TRY IT ▸ Match the word "callback". Return each line of the data below where it appears.

(Stored data)

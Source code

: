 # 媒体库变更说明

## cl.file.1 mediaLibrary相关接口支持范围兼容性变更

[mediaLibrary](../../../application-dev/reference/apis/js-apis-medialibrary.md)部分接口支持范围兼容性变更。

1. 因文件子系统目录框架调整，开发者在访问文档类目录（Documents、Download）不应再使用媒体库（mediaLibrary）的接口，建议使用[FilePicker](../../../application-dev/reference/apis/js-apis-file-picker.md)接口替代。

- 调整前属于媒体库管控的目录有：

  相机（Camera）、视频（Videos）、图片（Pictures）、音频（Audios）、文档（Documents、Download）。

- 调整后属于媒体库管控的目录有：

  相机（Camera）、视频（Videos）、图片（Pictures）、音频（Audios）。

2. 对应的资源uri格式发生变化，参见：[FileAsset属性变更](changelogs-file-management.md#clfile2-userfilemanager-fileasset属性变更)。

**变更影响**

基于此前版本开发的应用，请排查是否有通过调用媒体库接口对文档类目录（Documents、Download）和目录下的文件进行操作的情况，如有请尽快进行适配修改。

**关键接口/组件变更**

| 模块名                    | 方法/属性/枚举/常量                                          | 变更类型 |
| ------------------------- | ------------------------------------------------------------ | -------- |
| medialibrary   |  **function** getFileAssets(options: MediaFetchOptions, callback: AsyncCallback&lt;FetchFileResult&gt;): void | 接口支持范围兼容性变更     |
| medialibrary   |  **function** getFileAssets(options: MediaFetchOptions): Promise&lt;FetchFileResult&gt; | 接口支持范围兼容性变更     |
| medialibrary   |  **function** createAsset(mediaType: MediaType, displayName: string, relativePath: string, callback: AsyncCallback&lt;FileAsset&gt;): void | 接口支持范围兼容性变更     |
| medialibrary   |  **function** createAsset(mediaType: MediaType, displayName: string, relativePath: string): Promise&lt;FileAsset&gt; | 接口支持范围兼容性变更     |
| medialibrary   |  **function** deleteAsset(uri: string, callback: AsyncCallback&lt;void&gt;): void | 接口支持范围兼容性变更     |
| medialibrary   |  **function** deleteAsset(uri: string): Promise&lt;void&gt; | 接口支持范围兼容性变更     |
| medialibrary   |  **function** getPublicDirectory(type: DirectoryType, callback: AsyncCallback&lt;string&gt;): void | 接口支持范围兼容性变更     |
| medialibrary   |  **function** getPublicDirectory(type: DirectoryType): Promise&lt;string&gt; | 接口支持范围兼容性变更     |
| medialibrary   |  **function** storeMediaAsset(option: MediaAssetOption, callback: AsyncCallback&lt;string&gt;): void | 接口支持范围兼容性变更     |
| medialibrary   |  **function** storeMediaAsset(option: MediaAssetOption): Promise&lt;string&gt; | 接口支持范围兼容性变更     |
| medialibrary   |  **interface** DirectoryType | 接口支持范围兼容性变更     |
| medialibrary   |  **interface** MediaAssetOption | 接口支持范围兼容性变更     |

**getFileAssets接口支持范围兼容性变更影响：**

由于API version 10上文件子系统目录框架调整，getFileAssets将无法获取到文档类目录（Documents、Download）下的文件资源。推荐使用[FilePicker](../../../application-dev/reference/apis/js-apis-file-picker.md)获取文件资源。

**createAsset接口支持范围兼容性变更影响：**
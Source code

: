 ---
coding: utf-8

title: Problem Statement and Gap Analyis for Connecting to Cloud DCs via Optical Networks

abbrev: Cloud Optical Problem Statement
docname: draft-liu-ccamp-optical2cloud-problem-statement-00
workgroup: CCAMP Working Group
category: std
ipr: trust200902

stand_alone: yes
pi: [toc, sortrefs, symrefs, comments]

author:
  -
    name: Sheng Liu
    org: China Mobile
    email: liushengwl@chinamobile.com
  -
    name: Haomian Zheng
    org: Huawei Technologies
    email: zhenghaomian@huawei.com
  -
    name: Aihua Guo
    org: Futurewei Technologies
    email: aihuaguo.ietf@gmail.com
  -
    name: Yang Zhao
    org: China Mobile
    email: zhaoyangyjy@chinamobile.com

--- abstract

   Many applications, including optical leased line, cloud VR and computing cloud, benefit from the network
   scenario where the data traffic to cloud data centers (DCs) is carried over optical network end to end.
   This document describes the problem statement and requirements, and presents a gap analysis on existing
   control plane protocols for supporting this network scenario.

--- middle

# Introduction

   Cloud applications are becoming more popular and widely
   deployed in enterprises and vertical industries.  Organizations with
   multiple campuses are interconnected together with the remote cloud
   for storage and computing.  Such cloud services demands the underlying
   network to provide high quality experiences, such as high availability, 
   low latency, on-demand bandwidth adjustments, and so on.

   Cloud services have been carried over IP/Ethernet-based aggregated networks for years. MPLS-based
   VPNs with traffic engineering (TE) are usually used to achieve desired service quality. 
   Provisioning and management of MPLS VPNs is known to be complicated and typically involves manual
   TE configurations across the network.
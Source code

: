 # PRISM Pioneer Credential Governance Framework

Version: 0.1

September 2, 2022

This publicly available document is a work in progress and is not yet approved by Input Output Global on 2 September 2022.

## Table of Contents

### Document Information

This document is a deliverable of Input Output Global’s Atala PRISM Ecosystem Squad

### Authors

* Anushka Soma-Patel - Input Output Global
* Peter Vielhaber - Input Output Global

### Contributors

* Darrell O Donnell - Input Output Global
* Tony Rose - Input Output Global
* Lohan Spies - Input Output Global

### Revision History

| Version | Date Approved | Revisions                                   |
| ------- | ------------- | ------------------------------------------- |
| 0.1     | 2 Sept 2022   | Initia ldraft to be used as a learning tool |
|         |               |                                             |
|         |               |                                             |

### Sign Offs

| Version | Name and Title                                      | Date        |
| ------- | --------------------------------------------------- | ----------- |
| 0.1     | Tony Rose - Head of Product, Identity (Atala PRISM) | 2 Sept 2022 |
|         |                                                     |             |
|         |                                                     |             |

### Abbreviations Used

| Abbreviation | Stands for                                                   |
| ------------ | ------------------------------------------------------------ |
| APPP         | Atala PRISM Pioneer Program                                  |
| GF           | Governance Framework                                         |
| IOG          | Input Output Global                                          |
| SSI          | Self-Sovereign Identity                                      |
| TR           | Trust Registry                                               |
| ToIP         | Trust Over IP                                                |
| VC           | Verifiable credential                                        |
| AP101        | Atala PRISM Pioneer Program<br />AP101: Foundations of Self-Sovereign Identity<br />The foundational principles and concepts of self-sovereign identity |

FINAL ANSWER ▸
| medialibrary   |  **function** getFileAssets(options: MediaFetchOptions, callback: AsyncCallback&lt;FetchFileResult&gt;): void | 接口支持范围兼容性变更     |
| medialibrary   |  **function** createAsset(mediaType: MediaType, displayName: string, relativePath: string, callback: AsyncCallback&lt;FileAsset&gt;): void | 接口支持范围兼容性变更     |
| medialibrary   |  **function** deleteAsset(uri: string, callback: AsyncCallback&lt;void&gt;): void | 接口支持范围兼容性变更     |
| medialibrary   |  **function** getPublicDirectory(type: DirectoryType, callback: AsyncCallback&lt;string&gt;): void | 接口支持范围兼容性变更     |
| medialibrary   |  **function** storeMediaAsset(option: MediaAssetOption, callback: AsyncCallback&lt;string&gt;): void | 接口支持范围兼容性变更     |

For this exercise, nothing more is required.